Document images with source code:
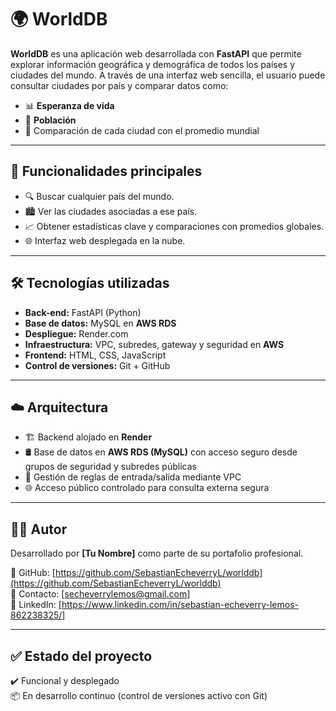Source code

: 
# 🌍 WorldDB

**WorldDB** es una aplicación web desarrollada con **FastAPI** que permite explorar información geográfica y demográfica de todos los países y ciudades del mundo. A través de una interfaz web sencilla, el usuario puede consultar ciudades por país y comparar datos como:

- 📊 **Esperanza de vida**
- 👥 **Población**
- 🔄 Comparación de cada ciudad con el promedio mundial

---

## 🚀 Funcionalidades principales

- 🔍 Buscar cualquier país del mundo.
- 🏙️ Ver las ciudades asociadas a ese país.
- 📈 Obtener estadísticas clave y comparaciones con promedios globales.
- 🌐 Interfaz web desplegada en la nube.

---

## 🛠️ Tecnologías utilizadas

- **Back-end:** FastAPI (Python)
- **Base de datos:** MySQL en **AWS RDS**
- **Despliegue:** Render.com
- **Infraestructura:** VPC, subredes, gateway y seguridad en **AWS**
- **Frontend:** HTML, CSS, JavaScript
- **Control de versiones:** Git + GitHub

---

## ☁️ Arquitectura

- 🏗️ Backend alojado en **Render**
- 🛢️ Base de datos en **AWS RDS (MySQL)** con acceso seguro desde grupos de seguridad y subredes públicas
- 🔐 Gestión de reglas de entrada/salida mediante VPC
- 🌐 Acceso público controlado para consulta externa segura

---


## 🧑‍💻 Autor

Desarrollado por **[Tu Nombre]** como parte de su portafolio profesional.

🔗 GitHub: [https://github.com/SebastianEcheverryL/worlddb](https://github.com/SebastianEcheverryL/worlddb)  
📧 Contacto: [secheverrylemos@gmail.com]  
💼 LinkedIn: [https://www.linkedin.com/in/sebastian-echeverry-lemos-862238325/]

---

## ✅ Estado del proyecto

✔️ Funcional y desplegado  
📦 En desarrollo continuo (control de versiones activo con Git)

Exercise | Scan the records above for the string "versiones", and copy every line where it turns up.

Written solution |
- **Control de versiones:** Git + GitHub
📦 En desarrollo continuo (control de versiones activo con Git)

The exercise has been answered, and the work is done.